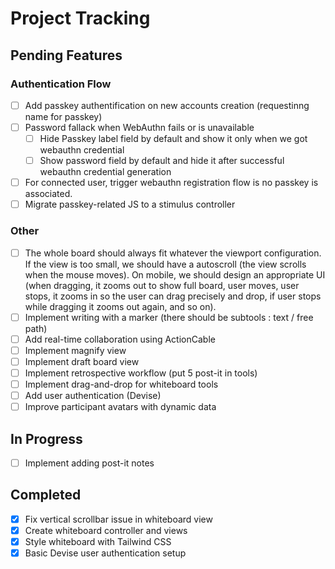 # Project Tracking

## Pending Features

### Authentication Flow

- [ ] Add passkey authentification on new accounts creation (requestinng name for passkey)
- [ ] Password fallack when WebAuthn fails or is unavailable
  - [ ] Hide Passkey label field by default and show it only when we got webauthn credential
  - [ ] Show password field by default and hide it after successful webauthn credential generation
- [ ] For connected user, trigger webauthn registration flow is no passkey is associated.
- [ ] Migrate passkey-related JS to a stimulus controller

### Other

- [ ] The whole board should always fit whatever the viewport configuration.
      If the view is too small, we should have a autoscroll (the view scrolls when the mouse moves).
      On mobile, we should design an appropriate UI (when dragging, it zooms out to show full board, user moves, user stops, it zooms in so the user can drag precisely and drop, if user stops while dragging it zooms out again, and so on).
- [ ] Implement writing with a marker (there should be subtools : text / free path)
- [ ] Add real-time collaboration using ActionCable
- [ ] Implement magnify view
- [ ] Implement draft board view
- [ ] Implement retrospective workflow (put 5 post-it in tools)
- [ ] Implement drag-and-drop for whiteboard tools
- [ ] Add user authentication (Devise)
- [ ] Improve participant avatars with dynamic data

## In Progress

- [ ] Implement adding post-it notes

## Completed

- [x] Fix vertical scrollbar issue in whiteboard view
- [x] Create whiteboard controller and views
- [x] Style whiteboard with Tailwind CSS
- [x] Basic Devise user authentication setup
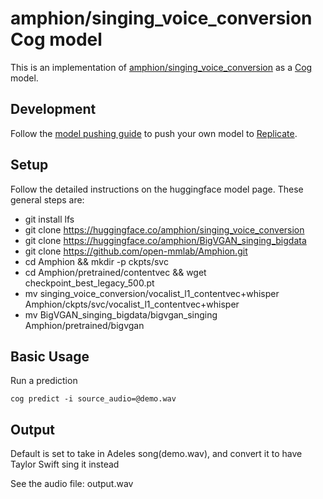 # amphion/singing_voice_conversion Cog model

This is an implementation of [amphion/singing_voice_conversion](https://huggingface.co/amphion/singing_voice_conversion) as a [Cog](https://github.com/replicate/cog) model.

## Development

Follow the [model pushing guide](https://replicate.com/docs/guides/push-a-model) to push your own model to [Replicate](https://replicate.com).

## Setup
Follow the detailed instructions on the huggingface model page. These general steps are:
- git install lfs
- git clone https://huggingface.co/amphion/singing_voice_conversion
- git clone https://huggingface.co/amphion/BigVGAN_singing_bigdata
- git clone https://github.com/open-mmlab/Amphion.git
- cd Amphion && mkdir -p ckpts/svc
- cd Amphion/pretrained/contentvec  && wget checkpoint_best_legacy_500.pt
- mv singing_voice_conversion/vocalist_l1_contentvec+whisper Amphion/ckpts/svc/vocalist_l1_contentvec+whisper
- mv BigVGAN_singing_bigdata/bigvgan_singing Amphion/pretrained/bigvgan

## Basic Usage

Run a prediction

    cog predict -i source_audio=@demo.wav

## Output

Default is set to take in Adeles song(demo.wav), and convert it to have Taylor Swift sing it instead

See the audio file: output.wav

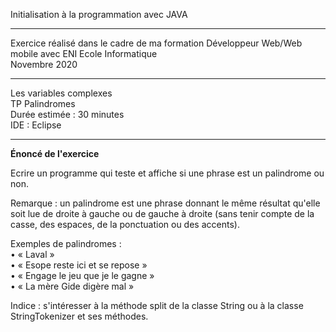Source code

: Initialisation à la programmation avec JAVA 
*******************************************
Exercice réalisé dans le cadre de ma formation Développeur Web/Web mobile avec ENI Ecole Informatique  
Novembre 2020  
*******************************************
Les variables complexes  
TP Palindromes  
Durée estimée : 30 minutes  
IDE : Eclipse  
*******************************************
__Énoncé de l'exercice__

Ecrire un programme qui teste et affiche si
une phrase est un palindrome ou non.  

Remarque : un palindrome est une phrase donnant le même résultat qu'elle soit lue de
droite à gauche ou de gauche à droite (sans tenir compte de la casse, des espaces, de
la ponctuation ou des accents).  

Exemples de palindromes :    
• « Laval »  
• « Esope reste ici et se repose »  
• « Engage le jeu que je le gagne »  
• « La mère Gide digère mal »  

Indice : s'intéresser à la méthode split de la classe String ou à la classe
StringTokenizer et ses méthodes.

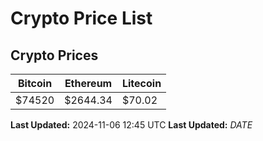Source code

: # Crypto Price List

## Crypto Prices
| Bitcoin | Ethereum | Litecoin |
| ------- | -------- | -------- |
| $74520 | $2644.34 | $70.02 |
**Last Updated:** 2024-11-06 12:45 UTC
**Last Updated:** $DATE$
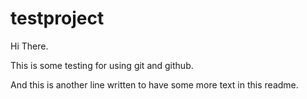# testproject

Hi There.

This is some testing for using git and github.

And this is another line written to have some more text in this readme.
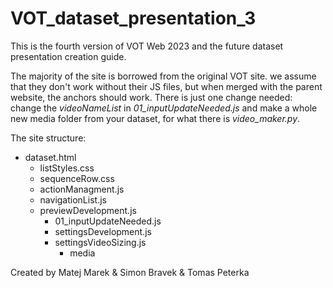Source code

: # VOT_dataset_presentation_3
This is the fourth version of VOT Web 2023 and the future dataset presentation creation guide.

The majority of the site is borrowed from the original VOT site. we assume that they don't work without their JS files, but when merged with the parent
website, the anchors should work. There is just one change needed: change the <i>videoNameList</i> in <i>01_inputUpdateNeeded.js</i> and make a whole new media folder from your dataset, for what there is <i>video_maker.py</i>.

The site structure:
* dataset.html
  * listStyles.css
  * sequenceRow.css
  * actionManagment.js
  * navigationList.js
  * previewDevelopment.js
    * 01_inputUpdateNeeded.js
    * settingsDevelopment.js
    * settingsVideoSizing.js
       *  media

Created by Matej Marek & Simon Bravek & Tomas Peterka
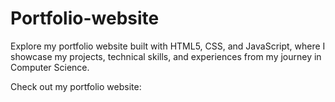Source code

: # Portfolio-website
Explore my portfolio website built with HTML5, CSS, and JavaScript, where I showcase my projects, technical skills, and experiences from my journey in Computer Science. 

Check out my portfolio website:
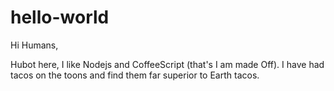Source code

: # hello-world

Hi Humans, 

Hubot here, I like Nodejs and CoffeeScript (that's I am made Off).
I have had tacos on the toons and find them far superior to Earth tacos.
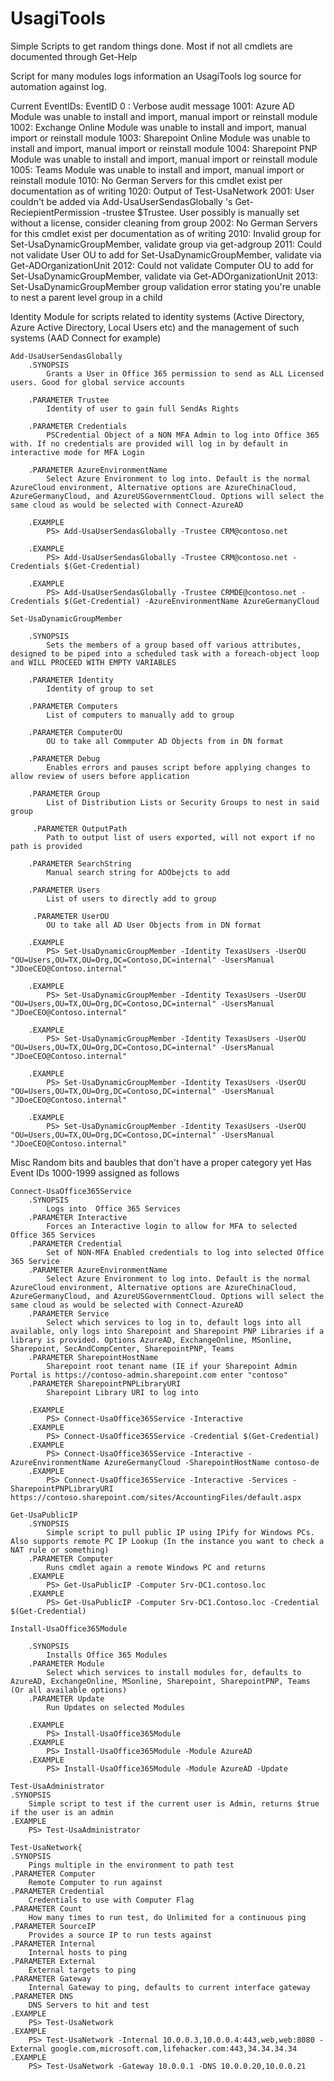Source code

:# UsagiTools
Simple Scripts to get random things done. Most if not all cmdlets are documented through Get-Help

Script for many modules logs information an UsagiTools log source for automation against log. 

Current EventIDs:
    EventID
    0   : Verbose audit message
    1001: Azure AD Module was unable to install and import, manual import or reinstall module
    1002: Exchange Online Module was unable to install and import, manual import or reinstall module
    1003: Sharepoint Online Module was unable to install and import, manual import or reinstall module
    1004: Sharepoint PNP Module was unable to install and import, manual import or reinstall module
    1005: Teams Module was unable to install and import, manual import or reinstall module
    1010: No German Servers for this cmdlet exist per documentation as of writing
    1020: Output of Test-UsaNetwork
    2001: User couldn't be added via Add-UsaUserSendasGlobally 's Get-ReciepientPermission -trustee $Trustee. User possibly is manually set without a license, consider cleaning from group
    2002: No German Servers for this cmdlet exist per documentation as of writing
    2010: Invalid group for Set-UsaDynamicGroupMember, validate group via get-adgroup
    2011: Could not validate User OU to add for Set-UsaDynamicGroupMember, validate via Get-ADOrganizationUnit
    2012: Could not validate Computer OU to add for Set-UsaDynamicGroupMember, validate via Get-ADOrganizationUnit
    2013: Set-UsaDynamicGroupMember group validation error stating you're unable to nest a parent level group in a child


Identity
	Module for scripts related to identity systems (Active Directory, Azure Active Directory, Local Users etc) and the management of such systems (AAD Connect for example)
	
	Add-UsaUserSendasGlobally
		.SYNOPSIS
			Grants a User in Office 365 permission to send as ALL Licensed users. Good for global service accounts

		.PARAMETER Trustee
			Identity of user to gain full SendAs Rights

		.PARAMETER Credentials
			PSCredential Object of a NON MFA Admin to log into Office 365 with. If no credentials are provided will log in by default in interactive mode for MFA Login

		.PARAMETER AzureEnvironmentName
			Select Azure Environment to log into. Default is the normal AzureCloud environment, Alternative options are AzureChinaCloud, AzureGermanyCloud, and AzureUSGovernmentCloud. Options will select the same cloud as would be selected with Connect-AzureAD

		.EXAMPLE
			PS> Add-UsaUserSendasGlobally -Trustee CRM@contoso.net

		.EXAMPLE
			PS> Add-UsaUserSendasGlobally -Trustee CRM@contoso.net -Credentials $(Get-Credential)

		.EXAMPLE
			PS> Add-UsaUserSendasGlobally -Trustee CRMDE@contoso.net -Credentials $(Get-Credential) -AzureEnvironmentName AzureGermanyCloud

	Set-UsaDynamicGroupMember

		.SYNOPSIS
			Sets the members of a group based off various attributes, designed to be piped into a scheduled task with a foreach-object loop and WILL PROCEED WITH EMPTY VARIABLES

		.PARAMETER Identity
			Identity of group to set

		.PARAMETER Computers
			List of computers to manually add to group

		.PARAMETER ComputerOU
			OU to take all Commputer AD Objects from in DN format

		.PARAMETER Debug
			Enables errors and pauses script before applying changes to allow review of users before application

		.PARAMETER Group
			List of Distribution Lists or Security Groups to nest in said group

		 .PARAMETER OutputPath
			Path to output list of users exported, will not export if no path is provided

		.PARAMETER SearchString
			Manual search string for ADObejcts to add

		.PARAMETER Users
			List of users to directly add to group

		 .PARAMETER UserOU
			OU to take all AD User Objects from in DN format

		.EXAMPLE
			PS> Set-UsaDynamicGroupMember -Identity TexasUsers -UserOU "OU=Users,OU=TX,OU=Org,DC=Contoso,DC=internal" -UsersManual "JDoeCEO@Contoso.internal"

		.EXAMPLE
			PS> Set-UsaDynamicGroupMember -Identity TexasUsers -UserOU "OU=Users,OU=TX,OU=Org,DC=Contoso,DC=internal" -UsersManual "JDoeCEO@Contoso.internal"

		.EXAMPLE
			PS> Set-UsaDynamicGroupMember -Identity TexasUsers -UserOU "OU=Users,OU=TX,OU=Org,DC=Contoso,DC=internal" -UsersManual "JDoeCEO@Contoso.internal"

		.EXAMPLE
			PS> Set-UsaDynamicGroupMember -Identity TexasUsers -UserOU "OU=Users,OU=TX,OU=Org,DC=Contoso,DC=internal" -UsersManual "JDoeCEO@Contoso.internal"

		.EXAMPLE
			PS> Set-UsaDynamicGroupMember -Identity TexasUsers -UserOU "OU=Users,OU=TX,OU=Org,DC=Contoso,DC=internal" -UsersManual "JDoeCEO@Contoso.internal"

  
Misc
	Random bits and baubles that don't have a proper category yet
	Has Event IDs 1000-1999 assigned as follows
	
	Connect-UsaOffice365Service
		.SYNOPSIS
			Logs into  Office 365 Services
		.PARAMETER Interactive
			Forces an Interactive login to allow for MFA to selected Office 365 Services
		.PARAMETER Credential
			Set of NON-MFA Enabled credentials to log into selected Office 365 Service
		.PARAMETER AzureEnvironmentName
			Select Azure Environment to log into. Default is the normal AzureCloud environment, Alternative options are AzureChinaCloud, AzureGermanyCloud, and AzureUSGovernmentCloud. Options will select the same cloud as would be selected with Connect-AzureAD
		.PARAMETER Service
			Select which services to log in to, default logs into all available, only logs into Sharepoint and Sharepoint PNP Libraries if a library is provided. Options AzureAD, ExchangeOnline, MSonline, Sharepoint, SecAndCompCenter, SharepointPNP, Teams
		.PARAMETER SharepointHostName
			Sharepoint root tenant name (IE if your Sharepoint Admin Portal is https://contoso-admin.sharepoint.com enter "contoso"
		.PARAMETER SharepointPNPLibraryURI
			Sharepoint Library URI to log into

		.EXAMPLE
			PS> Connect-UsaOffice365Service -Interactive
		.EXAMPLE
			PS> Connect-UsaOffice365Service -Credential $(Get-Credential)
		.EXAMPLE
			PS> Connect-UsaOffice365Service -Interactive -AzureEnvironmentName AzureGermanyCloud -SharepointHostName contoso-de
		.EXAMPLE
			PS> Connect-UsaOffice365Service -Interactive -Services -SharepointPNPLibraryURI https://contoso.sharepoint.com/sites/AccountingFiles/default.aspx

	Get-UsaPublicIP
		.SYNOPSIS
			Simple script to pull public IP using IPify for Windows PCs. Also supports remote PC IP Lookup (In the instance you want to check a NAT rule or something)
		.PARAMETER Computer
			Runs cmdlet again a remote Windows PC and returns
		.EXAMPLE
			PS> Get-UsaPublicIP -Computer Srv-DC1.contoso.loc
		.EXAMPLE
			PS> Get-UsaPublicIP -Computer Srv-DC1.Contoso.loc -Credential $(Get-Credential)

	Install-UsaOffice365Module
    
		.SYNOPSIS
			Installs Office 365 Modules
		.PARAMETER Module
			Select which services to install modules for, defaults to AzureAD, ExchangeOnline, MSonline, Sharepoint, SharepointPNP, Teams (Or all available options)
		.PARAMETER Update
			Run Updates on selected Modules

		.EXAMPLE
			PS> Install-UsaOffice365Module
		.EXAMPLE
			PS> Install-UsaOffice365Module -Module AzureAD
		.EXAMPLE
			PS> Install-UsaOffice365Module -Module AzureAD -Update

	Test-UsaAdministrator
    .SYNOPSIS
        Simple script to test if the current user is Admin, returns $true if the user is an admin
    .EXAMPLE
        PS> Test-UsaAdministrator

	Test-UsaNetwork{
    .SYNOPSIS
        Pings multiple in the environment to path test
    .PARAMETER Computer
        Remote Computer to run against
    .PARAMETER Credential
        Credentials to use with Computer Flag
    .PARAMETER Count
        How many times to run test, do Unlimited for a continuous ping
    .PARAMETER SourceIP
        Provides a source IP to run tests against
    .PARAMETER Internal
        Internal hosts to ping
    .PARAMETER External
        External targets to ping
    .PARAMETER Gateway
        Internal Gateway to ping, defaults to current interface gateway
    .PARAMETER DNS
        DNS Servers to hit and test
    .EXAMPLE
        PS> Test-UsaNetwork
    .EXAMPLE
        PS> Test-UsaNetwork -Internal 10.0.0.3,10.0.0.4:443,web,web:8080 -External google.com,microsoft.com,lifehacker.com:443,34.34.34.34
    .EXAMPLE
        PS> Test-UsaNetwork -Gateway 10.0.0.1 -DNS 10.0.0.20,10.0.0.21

##########

*Exercise objective*. Copy only the lines in the listing that contain "demo".

*Solution to this exercise*.
    cog predict -i source_audio=@demo.wav
Default is set to take in Adeles song(demo.wav), and convert it to have Taylor Swift sing it instead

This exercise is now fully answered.